__Available data__:
------
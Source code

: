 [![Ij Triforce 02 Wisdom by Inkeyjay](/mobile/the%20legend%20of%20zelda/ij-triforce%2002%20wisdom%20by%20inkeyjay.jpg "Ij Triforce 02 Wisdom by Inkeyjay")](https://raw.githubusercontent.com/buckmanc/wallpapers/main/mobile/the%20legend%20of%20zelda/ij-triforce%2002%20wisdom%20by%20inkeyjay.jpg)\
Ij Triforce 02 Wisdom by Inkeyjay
------
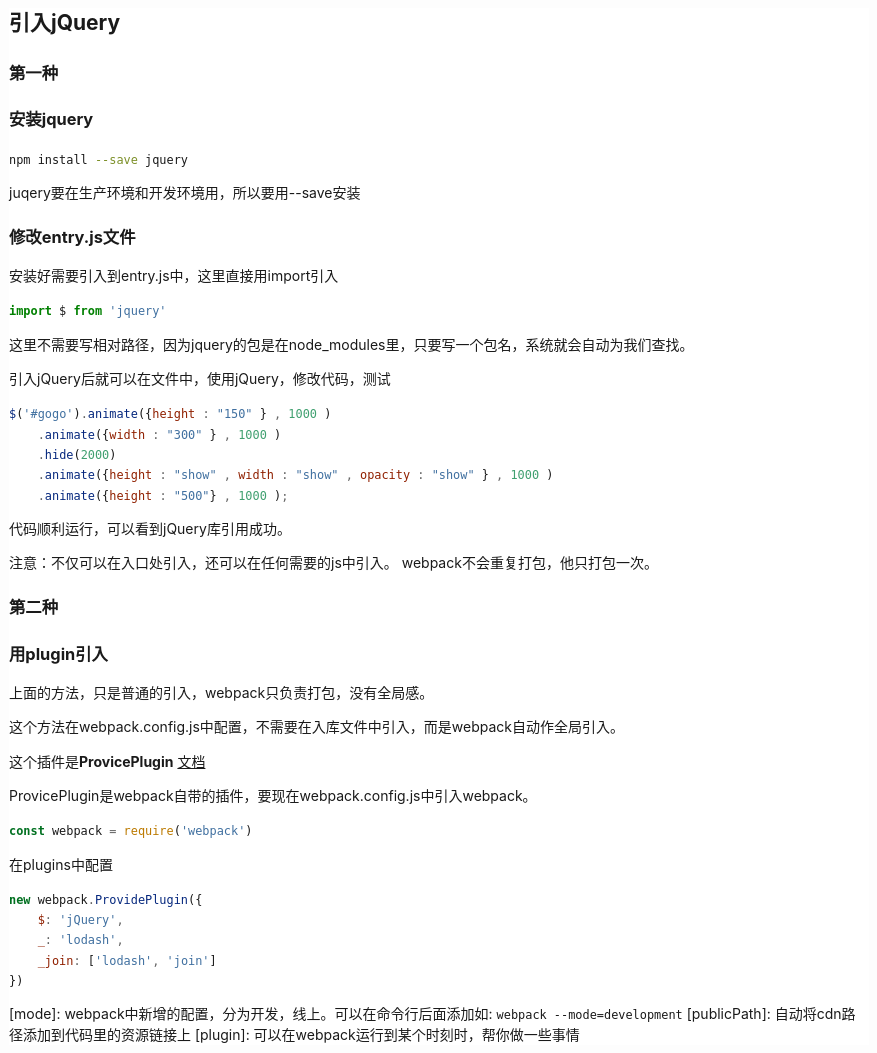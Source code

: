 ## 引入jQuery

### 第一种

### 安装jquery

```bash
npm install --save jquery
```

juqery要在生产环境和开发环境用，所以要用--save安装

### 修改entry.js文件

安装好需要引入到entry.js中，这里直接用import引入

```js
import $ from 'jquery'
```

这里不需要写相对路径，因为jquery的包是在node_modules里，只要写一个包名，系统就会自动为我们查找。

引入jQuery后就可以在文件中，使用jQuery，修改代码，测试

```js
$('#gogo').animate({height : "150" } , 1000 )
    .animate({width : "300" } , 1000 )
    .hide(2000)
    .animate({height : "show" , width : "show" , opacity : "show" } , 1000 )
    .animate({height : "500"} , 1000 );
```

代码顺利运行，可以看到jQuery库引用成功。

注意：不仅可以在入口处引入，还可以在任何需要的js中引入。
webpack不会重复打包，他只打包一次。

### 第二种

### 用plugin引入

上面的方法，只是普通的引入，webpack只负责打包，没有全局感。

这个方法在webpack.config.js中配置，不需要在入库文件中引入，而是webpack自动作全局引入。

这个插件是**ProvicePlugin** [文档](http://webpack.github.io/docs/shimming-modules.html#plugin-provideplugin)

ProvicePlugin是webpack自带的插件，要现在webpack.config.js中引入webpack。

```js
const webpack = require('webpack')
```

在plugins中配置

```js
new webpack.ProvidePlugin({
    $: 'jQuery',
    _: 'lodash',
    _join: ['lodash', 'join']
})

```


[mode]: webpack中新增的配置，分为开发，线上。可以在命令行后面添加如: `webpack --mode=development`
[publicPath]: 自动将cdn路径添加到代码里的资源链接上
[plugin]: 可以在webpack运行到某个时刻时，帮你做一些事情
------
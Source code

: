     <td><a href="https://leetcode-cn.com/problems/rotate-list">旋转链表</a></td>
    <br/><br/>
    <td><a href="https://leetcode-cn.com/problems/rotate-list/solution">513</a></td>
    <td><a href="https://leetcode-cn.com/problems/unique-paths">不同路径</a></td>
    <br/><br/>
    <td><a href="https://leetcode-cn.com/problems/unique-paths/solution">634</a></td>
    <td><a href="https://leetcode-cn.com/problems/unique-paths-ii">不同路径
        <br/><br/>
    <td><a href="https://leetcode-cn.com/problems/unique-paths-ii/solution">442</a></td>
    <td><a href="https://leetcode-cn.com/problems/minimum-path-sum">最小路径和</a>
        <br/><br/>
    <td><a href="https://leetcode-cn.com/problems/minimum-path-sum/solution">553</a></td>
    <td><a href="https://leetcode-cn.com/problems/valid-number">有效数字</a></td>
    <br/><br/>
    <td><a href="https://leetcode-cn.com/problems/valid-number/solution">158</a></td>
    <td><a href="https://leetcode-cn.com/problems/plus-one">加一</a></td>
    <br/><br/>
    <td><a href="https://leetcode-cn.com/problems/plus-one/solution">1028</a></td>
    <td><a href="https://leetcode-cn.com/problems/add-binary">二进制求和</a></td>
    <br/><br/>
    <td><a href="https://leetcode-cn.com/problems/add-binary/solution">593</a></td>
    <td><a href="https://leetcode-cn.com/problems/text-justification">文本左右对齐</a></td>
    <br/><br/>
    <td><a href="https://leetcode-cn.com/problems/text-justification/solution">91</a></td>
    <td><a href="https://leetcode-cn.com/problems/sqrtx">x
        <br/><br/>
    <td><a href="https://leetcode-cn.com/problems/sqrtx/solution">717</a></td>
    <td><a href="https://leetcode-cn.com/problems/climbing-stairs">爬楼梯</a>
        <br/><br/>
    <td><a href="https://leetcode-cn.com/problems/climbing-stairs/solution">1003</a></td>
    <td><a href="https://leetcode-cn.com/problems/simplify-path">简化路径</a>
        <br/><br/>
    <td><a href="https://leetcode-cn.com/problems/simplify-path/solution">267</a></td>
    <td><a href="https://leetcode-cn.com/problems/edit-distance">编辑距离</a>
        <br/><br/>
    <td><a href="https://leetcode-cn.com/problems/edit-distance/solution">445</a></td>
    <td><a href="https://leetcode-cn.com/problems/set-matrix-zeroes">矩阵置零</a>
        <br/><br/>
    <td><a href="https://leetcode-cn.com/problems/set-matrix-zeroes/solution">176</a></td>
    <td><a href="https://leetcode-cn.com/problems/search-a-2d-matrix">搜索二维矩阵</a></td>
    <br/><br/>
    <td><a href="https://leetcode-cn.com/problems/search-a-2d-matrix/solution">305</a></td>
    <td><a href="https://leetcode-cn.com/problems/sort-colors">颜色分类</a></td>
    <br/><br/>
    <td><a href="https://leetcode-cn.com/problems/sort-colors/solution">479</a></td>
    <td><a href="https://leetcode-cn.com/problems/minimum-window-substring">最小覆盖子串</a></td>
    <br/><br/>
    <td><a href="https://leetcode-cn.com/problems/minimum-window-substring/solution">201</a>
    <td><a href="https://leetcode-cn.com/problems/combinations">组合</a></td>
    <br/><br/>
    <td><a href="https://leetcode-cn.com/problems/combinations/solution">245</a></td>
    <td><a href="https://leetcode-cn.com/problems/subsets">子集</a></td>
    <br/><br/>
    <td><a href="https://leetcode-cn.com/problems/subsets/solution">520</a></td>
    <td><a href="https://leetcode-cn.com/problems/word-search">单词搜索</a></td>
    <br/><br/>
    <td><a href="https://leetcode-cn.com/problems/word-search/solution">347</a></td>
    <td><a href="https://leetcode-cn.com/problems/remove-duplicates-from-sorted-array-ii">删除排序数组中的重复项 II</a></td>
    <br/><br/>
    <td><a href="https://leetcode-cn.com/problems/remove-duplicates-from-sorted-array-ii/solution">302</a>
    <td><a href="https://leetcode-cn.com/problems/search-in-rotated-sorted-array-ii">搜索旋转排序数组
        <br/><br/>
------
Return a copy of each line of the material that holds the word "climbing".

__Task response__:
    <td><a href="https://leetcode-cn.com/problems/climbing-stairs">爬楼梯</a>
    <td><a href="https://leetcode-cn.com/problems/climbing-stairs/solution">1003</a></td>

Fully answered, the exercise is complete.